> [Work instructions]:
Search the records below for the string "Response" and copy each line where it turns up.

[Source records]
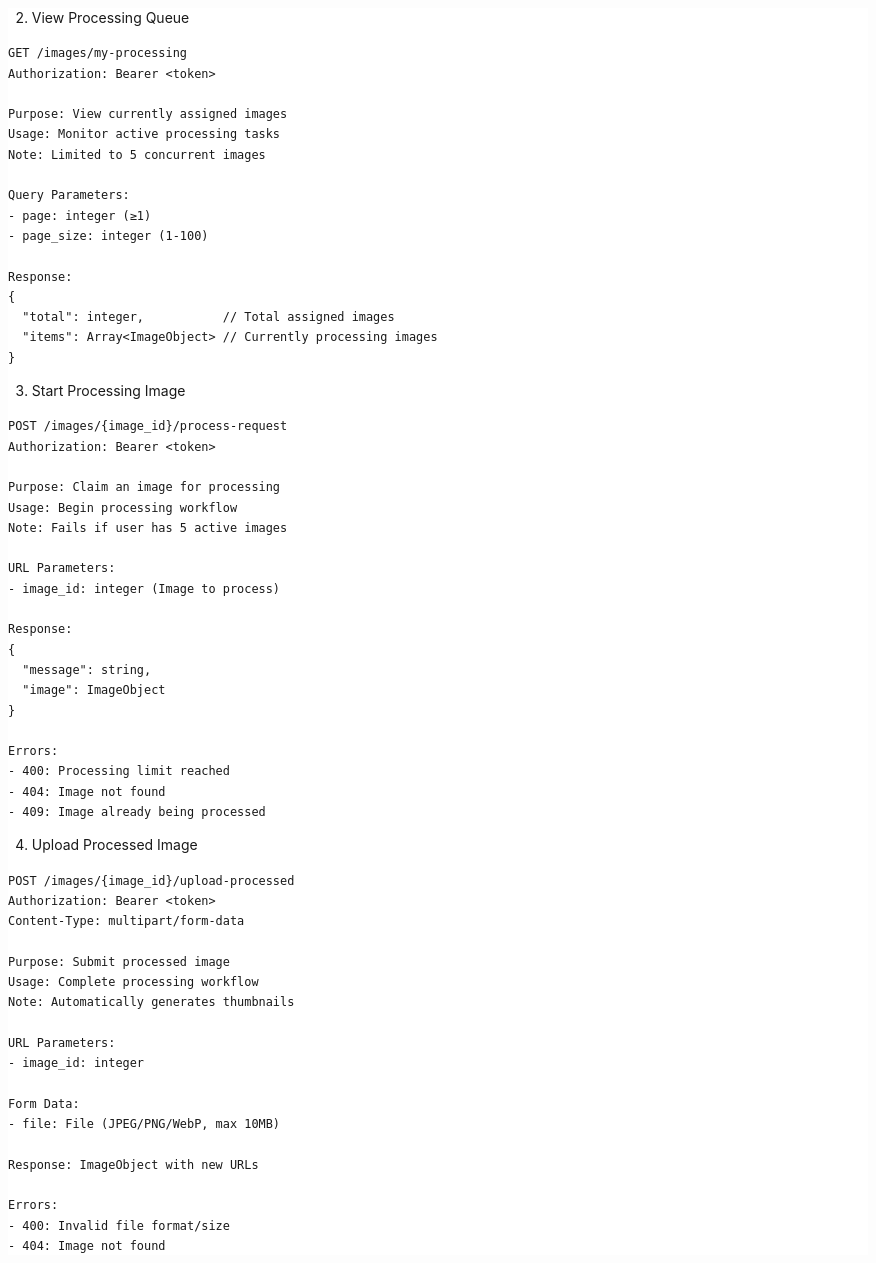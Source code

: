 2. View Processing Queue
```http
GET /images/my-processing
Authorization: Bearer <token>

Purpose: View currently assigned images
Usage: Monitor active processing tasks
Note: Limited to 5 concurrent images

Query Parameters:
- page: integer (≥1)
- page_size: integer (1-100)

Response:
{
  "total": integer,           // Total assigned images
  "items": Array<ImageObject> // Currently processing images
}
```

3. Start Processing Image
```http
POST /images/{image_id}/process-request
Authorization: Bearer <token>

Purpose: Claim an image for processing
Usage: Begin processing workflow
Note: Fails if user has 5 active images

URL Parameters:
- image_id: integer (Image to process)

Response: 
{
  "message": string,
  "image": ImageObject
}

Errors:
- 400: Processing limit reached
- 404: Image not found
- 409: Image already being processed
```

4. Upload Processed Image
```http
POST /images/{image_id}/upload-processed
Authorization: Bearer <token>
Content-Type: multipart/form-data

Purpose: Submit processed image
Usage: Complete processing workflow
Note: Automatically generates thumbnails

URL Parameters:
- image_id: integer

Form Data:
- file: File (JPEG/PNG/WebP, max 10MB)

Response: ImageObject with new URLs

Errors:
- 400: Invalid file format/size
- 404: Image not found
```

> [Result for this exercise]:
Response:
Response: 
Response: ImageObject with new URLs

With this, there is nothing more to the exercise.